Cara Menghitung Pajak Penghasilan (PPh21)

Agar supaya Anda lebih jelas lagi seperti apa cara menghitung pajak penghasilan (PPh21), mari perhatikan ilustrasi contoh di bawah ini:

Wawan merupakan pegawai di PT Maju Selalu. Penghasilan wawan Rp 10.000.000 per bulan ditambah uang makan Rp 1.000.000 per bulan dan tunjangan lain Rp 2.000.000. Wawan belum menikah.
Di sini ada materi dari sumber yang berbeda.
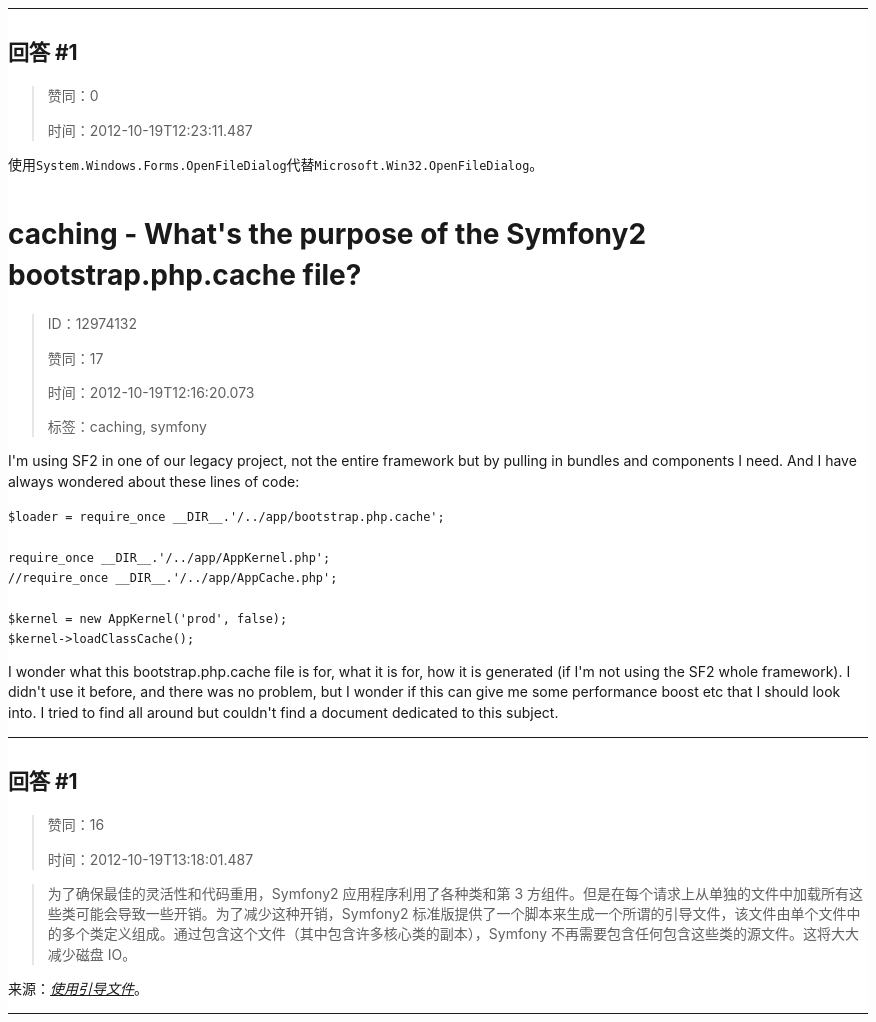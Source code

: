 * * *

## 回答 #1

> 赞同：0
> 
> 时间：2012-10-19T12:23:11.487

使用`System.Windows.Forms.OpenFileDialog`代替`Microsoft.Win32.OpenFileDialog`。

# caching - What's the purpose of the Symfony2 bootstrap.php.cache file?

> ID：12974132
> 
> 赞同：17
> 
> 时间：2012-10-19T12:16:20.073
> 
> 标签：caching, symfony

I'm using SF2 in one of our legacy project, not the entire framework but by pulling in bundles and components I need. And I have always wondered about these lines of code:

```
$loader = require_once __DIR__.'/../app/bootstrap.php.cache';

require_once __DIR__.'/../app/AppKernel.php';
//require_once __DIR__.'/../app/AppCache.php';

$kernel = new AppKernel('prod', false);
$kernel->loadClassCache(); 
```

I wonder what this bootstrap.php.cache file is for, what it is for, how it is generated (if I'm not using the SF2 whole framework). I didn't use it before, and there was no problem, but I wonder if this can give me some performance boost etc that I should look into. I tried to find all around but couldn't find a document dedicated to this subject.

* * *

## 回答 #1

> 赞同：16
> 
> 时间：2012-10-19T13:18:01.487

> 为了确保最佳的灵活性和代码重用，Symfony2 应用程序利用了各种类和第 3 方组件。但是在每个请求上从单独的文件中加载所有这些类可能会导致一些开销。为了减少这种开销，Symfony2 标准版提供了一个脚本来生成一个所谓的引导文件，该文件由单个文件中的多个类定义组成。通过包含这个文件（其中包含许多核心类的副本），Symfony 不再需要包含任何包含这些类的源文件。这将大大减少磁盘 IO。

来源：[*使用引导文件*](http://symfony.com/doc/master/book/performance.html#use-bootstrap-files)。

* * *
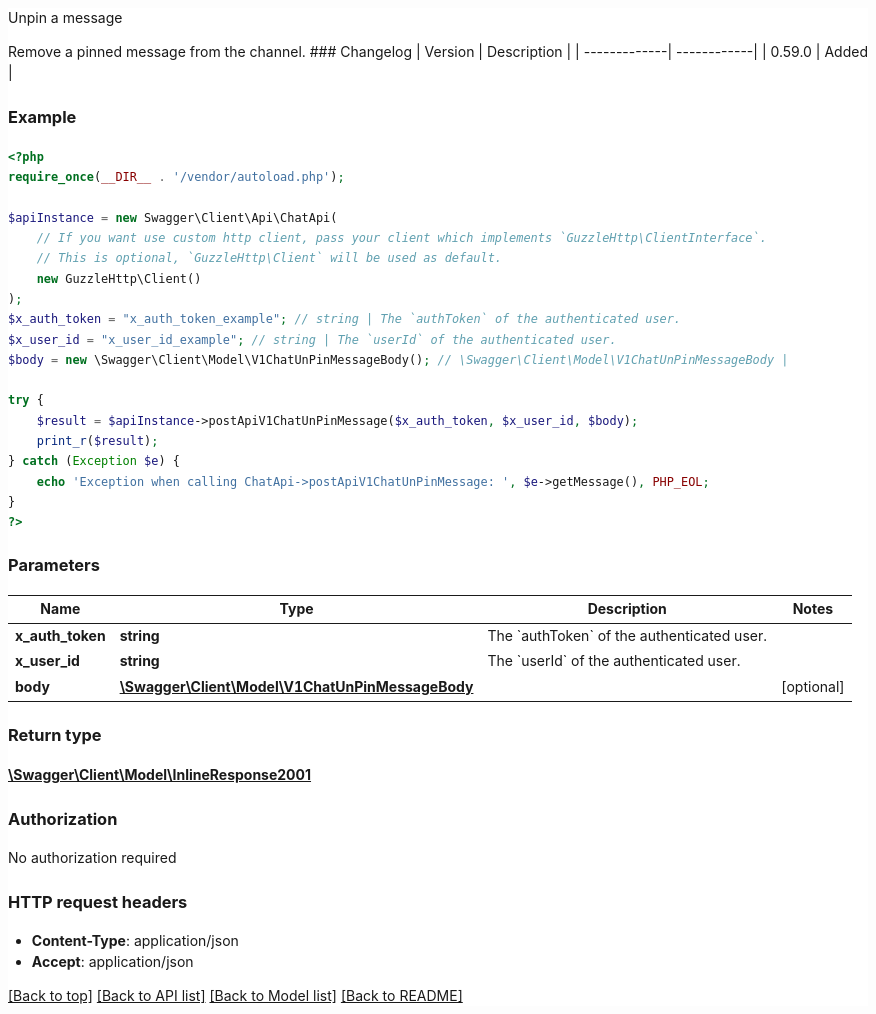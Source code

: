 Unpin a message

Remove a pinned message from the channel.  ### Changelog | Version      | Description |  | -------------| ------------| | 0.59.0       | Added       |

### Example
```php
<?php
require_once(__DIR__ . '/vendor/autoload.php');

$apiInstance = new Swagger\Client\Api\ChatApi(
    // If you want use custom http client, pass your client which implements `GuzzleHttp\ClientInterface`.
    // This is optional, `GuzzleHttp\Client` will be used as default.
    new GuzzleHttp\Client()
);
$x_auth_token = "x_auth_token_example"; // string | The `authToken` of the authenticated user.
$x_user_id = "x_user_id_example"; // string | The `userId` of the authenticated user.
$body = new \Swagger\Client\Model\V1ChatUnPinMessageBody(); // \Swagger\Client\Model\V1ChatUnPinMessageBody | 

try {
    $result = $apiInstance->postApiV1ChatUnPinMessage($x_auth_token, $x_user_id, $body);
    print_r($result);
} catch (Exception $e) {
    echo 'Exception when calling ChatApi->postApiV1ChatUnPinMessage: ', $e->getMessage(), PHP_EOL;
}
?>
```

### Parameters

Name | Type | Description  | Notes
------------- | ------------- | ------------- | -------------
 **x_auth_token** | **string**| The &#x60;authToken&#x60; of the authenticated user. |
 **x_user_id** | **string**| The &#x60;userId&#x60; of the authenticated user. |
 **body** | [**\Swagger\Client\Model\V1ChatUnPinMessageBody**](../Model/V1ChatUnPinMessageBody.md)|  | [optional]

### Return type

[**\Swagger\Client\Model\InlineResponse2001**](../Model/InlineResponse2001.md)

### Authorization

No authorization required

### HTTP request headers

 - **Content-Type**: application/json
 - **Accept**: application/json

[[Back to top]](#) [[Back to API list]](../../README.md#documentation-for-api-endpoints) [[Back to Model list]](../../README.md#documentation-for-models) [[Back to README]](../../README.md)
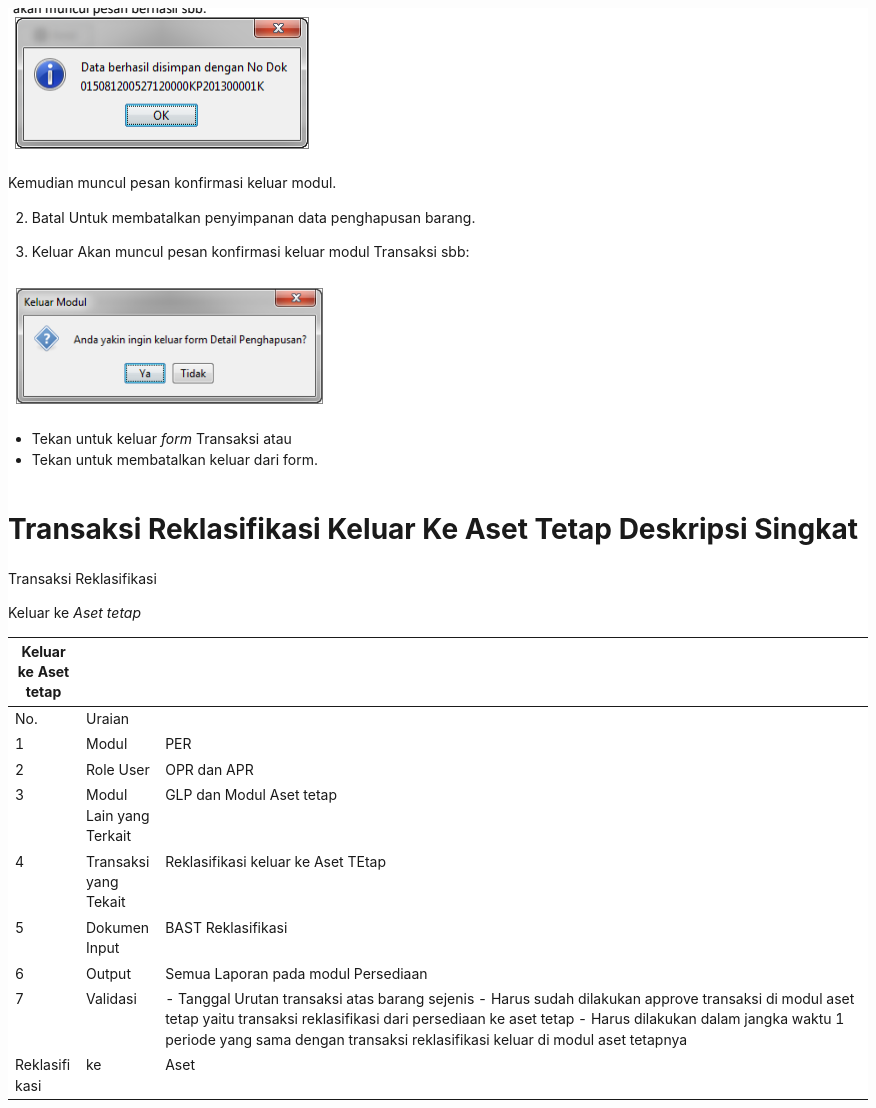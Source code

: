 ![51_image_3.png](51_image_3.png)

Kemudian muncul pesan konfirmasi keluar modul.

2) Batal Untuk membatalkan penyimpanan data penghapusan barang.

3) Keluar Akan muncul pesan konfirmasi keluar modul Transaksi sbb:

![52_image_0.png](52_image_0.png)

- Tekan <Ya> untuk keluar *form* Transaksi atau
- Tekan <Tidak> untuk membatalkan keluar dari form.

# Transaksi Reklasifikasi Keluar Ke Aset Tetap Deskripsi Singkat

Transaksi Reklasifikasi 

Keluar ke *Aset tetap*

| Keluar ke Aset tetap   |                         |                                                                                                                                                                                                                                                                                                   |
|------------------------|-------------------------|---------------------------------------------------------------------------------------------------------------------------------------------------------------------------------------------------------------------------------------------------------------------------------------------------|
| No.                    | Uraian                  |                                                                                                                                                                                                                                                                                                   |
| 1                      | Modul                   | PER                                                                                                                                                                                                                                                                                               |
| 2                      | Role User               | OPR dan APR                                                                                                                                                                                                                                                                                       |
| 3                      | Modul Lain yang Terkait | GLP dan Modul Aset tetap                                                                                                                                                                                                                                                                          |
| 4                      | Transaksi yang Tekait   | Reklasifikasi keluar ke Aset TEtap                                                                                                                                                                                                                                                                |
| 5                      | Dokumen Input           | BAST Reklasifikasi                                                                                                                                                                                                                                                                                |
| 6                      | Output                  | Semua Laporan pada modul Persediaan                                                                                                                                                                                                                                                               |
| 7                      | Validasi                | - Tanggal Urutan transaksi atas barang sejenis - Harus sudah dilakukan approve transaksi di  modul aset tetap yaitu transaksi reklasifikasi dari persediaan ke aset tetap - Harus dilakukan dalam jangka waktu 1  periode yang sama dengan transaksi  reklasifikasi keluar di modul aset tetapnya |
| Reklasifikasi          | ke                      | Aset                                                                                                                                                                                                                                                                                              |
Pertanyaannya, bagaimana cara menghitung pajak penghasilan (PPh21) yang dikeluarkan Wawan dalam satu tahun kerja?

Pemasukan:

  • Gaji pokok: Rp 10.000.000 x 12 bulan = Rp 120.000.000
  • Uang makan: Rp 1.000.000 x 12 bulan = Rp 12.000.000
  • Tunjangan: Rp 2.000.000 x 12 bulan = Rp 24.000.000

Total pemasukan Wawan dalam setahun = Rp 156.000.000

Pengeluaran:

  • PTKP: Rp 54.000.000 (sebab Wawan belum menikah)
  • Biaya jabatan: Rp 7.000.000
  • Iuran Pensiun: Rp 4.000.000

Total pengeluaran Wawan dalam setahun =  Rp 65.000.000

Jadi penghasilan bersih Wawan adalah: Rp 156.000.000 – Rp 65.000.000 = Rp 91.000.000.

Pajak di atas 50 juta sampai dengan 250 juta adalah 15%. Jadi penghitungan pajaknya adalah: Rp 91.000.000 x 15% = Rp 13.650.000 per tahun.

Artinya pajak penghasilan (PPh21) yang harus dibayarkan Wawan per bulan adalah: 13.650.000/12 = Rp 1.137.500. Bagaimana sangat mudah bukan cara menghitung pajak penghasilan (PPh21).